Romantic Comedy(38)
For the next hour, I continuously monitored Noah’s location and activity, neither of which changed much, except for when he rose from the booth as Franklin Freeman, who was the house band’s director, was passing by. Noah heartily clapped Franklin on the back, then they embraced and talked for a few minutes. Would I ever see Noah again? The most plausible time would be if he returned to host in two or three or seven years, if I still was working at TNO, which I didn’t think I would be.
“Sally,” Viv was saying, then, “Sally?” I turned. “Want a ride to Blosca?” This was the dive bar on the Lower East Side where the night’s first after-after party was being held. The bar was down a narrow staircase to a basement level, and the party would be much smaller, more like forty people instead of the hundred milling around this one, and the main attractions were a pool table and cheap drinks (somewhat astonishingly, we all, even the cast members who’d been driven there in Escalades, had to pay for our own drinks at the first after-party)。 My first year at TNO, I’d been too intimidated to attend the after-after-party, then from my second to my sixth or seventh years, I’d attended all of them, though I ended the night there instead of going on to strip clubs rumored to be the sites of after-after-after parties. A few times, I’d found myself at a diner around 7 or 8 A.M., but that was the extent of my adventurousness. And in the past couple years, I often skipped the after-after-party altogether because I was more enticed by my own bed.
But Viv was already wearing her jacket, looking at me expectantly, still waiting to hear if I wanted a ride.
“Sure,” I said.
SUNDAY, 3:09 A.M.
At Blosca, I went straight to the bar for a drink, turned around, and almost collided with Noah Brewster.
“Hey!” He smiled broadly.
“Hey!” I said back. “Congratulations! You were great.” Though I wasn’t drunk, I’d just taken a large, reassuring sip of vodka tonic, following two drinks at the earlier party.

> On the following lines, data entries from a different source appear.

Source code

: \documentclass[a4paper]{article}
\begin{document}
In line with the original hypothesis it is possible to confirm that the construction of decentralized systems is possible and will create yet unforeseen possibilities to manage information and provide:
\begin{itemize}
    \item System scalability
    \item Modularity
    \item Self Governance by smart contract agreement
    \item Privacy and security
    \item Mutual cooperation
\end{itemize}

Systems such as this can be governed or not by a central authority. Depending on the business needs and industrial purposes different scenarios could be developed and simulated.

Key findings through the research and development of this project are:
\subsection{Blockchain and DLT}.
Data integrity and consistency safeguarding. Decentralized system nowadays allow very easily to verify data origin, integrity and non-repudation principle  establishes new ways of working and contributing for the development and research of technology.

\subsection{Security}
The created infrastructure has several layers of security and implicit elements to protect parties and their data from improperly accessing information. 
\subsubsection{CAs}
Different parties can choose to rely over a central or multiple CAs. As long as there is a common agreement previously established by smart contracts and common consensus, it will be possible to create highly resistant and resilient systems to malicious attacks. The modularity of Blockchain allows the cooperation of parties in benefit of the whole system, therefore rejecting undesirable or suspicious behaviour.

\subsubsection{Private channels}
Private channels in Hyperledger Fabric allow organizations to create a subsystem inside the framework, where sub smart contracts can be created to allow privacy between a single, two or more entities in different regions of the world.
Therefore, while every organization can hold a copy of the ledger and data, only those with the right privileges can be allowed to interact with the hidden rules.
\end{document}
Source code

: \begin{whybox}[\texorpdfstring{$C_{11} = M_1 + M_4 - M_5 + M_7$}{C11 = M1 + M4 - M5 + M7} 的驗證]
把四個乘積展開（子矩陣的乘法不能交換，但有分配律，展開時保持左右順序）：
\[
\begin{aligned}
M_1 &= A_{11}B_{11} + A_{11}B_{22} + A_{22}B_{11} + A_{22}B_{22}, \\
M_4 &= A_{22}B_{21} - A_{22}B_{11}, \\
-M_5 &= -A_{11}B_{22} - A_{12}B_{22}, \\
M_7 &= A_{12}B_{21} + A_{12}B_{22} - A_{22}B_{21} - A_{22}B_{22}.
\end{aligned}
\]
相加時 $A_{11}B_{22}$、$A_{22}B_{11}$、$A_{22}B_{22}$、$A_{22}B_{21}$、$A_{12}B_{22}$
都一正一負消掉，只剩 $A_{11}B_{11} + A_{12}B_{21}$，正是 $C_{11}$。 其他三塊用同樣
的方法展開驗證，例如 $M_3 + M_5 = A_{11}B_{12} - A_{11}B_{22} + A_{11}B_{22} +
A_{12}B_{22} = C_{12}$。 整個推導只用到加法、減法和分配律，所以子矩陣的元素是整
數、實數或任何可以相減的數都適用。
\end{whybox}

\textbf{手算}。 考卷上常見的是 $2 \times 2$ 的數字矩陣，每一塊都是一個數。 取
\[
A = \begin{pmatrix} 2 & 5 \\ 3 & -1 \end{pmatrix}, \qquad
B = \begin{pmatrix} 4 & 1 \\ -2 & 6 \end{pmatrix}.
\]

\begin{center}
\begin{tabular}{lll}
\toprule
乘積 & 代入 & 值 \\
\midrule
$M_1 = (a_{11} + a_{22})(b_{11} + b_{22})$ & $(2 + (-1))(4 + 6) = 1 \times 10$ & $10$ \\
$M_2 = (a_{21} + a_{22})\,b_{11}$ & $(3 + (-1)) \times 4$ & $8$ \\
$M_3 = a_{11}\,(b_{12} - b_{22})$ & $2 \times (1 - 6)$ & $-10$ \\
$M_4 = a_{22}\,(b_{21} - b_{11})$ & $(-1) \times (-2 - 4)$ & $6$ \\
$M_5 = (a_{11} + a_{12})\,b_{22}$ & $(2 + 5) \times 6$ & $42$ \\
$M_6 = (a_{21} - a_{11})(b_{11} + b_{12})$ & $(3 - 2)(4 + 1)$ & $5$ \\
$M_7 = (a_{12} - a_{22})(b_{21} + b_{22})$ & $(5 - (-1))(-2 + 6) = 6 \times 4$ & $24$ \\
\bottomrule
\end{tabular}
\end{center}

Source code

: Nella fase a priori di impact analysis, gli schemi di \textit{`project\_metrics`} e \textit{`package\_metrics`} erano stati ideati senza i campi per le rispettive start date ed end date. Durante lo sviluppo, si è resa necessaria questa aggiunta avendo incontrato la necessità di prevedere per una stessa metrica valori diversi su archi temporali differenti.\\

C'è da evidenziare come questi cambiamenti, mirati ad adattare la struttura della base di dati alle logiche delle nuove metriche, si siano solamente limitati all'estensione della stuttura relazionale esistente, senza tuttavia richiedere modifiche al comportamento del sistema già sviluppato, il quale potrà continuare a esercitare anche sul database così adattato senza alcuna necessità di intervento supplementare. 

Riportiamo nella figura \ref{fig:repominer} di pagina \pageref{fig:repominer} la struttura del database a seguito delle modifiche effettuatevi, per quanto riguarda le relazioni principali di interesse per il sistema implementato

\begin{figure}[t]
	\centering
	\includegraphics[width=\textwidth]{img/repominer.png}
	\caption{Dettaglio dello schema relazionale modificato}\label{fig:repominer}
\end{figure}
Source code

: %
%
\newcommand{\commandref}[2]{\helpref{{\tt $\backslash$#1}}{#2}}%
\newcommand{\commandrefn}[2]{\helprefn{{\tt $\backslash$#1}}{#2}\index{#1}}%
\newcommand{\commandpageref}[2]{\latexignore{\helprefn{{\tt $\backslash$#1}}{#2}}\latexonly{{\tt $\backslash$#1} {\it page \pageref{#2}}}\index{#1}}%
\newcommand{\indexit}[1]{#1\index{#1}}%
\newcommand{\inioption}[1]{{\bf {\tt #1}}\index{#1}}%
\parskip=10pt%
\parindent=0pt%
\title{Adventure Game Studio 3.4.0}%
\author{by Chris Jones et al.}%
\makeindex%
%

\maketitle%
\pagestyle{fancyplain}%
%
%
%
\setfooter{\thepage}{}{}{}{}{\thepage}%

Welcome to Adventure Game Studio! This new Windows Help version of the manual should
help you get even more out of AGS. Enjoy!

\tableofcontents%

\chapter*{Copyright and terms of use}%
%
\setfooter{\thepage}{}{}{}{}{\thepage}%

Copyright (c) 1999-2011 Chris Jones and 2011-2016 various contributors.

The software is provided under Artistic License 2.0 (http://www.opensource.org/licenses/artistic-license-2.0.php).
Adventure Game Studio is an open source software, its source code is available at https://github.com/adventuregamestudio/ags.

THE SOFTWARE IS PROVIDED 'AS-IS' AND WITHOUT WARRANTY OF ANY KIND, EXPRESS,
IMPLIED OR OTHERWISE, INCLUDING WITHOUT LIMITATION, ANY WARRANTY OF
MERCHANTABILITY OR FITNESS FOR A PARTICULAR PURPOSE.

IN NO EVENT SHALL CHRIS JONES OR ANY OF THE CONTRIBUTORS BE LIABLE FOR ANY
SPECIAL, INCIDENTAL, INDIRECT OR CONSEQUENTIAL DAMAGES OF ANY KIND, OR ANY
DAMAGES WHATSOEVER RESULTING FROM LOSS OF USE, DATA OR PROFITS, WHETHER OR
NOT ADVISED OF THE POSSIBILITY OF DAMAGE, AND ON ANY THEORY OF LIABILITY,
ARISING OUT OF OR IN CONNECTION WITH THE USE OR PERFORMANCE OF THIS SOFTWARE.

Noah leaned over the bar and asked for a club soda—presumably, he was completely sober—and I heard the bartender say, “Love your music, man,” and Noah said, “Thanks, man,” and then he turned back to me and said, “I wasn’t sure if you’d be here.” Even in the dim lighting, his eyes were bright blue, and his blond surfer hair was, well, convincingly hairlike. Sometimes at after-parties, the hosts would still be wearing their TV makeup, but it looked like he’d wiped his off.
“I wasn’t sure if you’d be here,” I said and held out my arms. “But here we both are.” Not that he’d know it, but this was as theatrical, and as tipsy, as I got. “Are you exhausted or still running on adrenaline?”
“I don’t know how you guys do it week in and week out.”
“But being the host and the musical guest is the craziest of all possible worlds. I could never do either, let alone both. And you really were awesome. Choreographer was fantastic.”
“Well, you were right about the Cheesemonger.”
“No, you get credit,” I said. “It’s all in the delivery.” Tipsiness notwithstanding, I already was aware of monopolizing a celebrity’s time when I was no longer professionally useful.
This was when Noah said, “Now will you admit you’ve never really listened to my music?”
I genuinely laughed. “If I hadn’t, how would I have written the sketch? Also, I’m a human being in the world. Do you think there’s any man, woman, or child who hasn’t heard ‘Making Love in July’ while lying in the chair at the dentist’s office?”
“Yeah, exactly. I mean that you haven’t listened beyond the bare minimum. You haven’t listened on purpose.” He still seemed to be good-naturedly teasing as opposed to needily grasping for a compliment.
“Also not true,” I said. “I love ‘The Bishop’s Garden’ and ‘All Regrets.’?”
He squinted a little, scrutinizing me.
“Here’s what I’ll admit,” I said. “There are two categories of pop songs I’m not crazy about, and because ‘Making Love in July,’ through no fault of its own, is in one of the categories, it biased me against you early on. I mean almost twenty years ago. But I’ve realized that I underestimated the range of your”—I paused—“your oeuvre.” I paused again. “What kind of asshole do you think uses the word oeuvre in a bar at three in the morning?”
“Just guessing but maybe an asshole who went to Harvard?”
“No, no,” I said. “I’m not one of TNO’s Harvard assholes.”
“Where’d you go?”
“Duke,” I said.
This time, his smile was more sarcastic. “As in the world-famous university in North Carolina? Do you mean that Duke?”
“I get that having gone to Duke might not sound that different from having gone to Harvard, but, trust me, the writers who went to Harvard think it is. Also didn’t you go to some fancy prep school in Washington, D.C.? Because I went to a gigantic, crappy public high school in suburban Kansas City.”
“But I never went to college at all, so that negates my fancy prep school degree. I was supposed to go to Kenyon, but instead I started busking at Metro stations. When do I get to find out the two categories of songs you hate?”